**Problem description:** Print the entries verbatim, leaving out the images they contain.

Source texts of formatted documents
++++

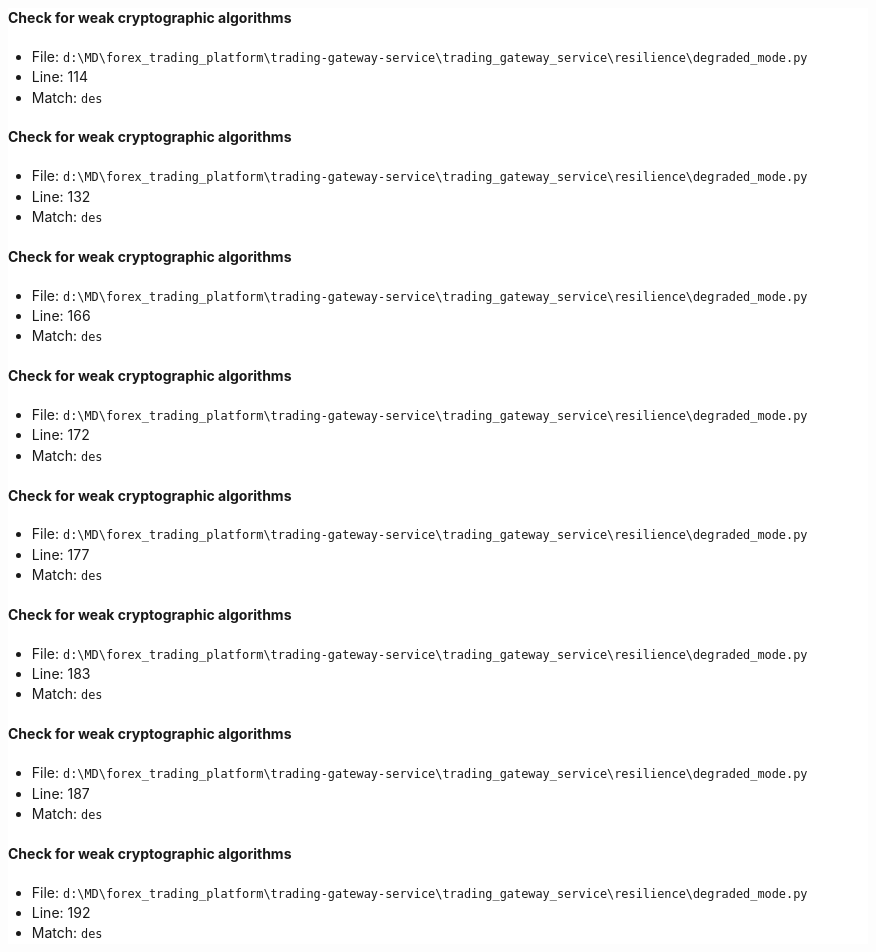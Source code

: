 #### Check for weak cryptographic algorithms

- File: `d:\MD\forex_trading_platform\trading-gateway-service\trading_gateway_service\resilience\degraded_mode.py`
- Line: 114
- Match: `des`

#### Check for weak cryptographic algorithms

- File: `d:\MD\forex_trading_platform\trading-gateway-service\trading_gateway_service\resilience\degraded_mode.py`
- Line: 132
- Match: `des`

#### Check for weak cryptographic algorithms

- File: `d:\MD\forex_trading_platform\trading-gateway-service\trading_gateway_service\resilience\degraded_mode.py`
- Line: 166
- Match: `des`

#### Check for weak cryptographic algorithms

- File: `d:\MD\forex_trading_platform\trading-gateway-service\trading_gateway_service\resilience\degraded_mode.py`
- Line: 172
- Match: `des`

#### Check for weak cryptographic algorithms

- File: `d:\MD\forex_trading_platform\trading-gateway-service\trading_gateway_service\resilience\degraded_mode.py`
- Line: 177
- Match: `des`

#### Check for weak cryptographic algorithms

- File: `d:\MD\forex_trading_platform\trading-gateway-service\trading_gateway_service\resilience\degraded_mode.py`
- Line: 183
- Match: `des`

#### Check for weak cryptographic algorithms

- File: `d:\MD\forex_trading_platform\trading-gateway-service\trading_gateway_service\resilience\degraded_mode.py`
- Line: 187
- Match: `des`

#### Check for weak cryptographic algorithms

- File: `d:\MD\forex_trading_platform\trading-gateway-service\trading_gateway_service\resilience\degraded_mode.py`
- Line: 192
- Match: `des`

++++

**Your solution:**
Source code

: #### Check for weak cryptographic algorithms

- File: `d:\MD\forex_trading_platform\trading-gateway-service\trading_gateway_service\resilience\degraded_mode.py`
- Line: 114
- Match: `des`

#### Check for weak cryptographic algorithms

- File: `d:\MD\forex_trading_platform\trading-gateway-service\trading_gateway_service\resilience\degraded_mode.py`
- Line: 132
- Match: `des`

#### Check for weak cryptographic algorithms

- File: `d:\MD\forex_trading_platform\trading-gateway-service\trading_gateway_service\resilience\degraded_mode.py`
- Line: 166
- Match: `des`

#### Check for weak cryptographic algorithms

- File: `d:\MD\forex_trading_platform\trading-gateway-service\trading_gateway_service\resilience\degraded_mode.py`
- Line: 172
- Match: `des`

#### Check for weak cryptographic algorithms

- File: `d:\MD\forex_trading_platform\trading-gateway-service\trading_gateway_service\resilience\degraded_mode.py`
- Line: 177
- Match: `des`

#### Check for weak cryptographic algorithms

- File: `d:\MD\forex_trading_platform\trading-gateway-service\trading_gateway_service\resilience\degraded_mode.py`
- Line: 183
- Match: `des`

#### Check for weak cryptographic algorithms

- File: `d:\MD\forex_trading_platform\trading-gateway-service\trading_gateway_service\resilience\degraded_mode.py`
- Line: 187
- Match: `des`

#### Check for weak cryptographic algorithms

- File: `d:\MD\forex_trading_platform\trading-gateway-service\trading_gateway_service\resilience\degraded_mode.py`
- Line: 192
- Match: `des`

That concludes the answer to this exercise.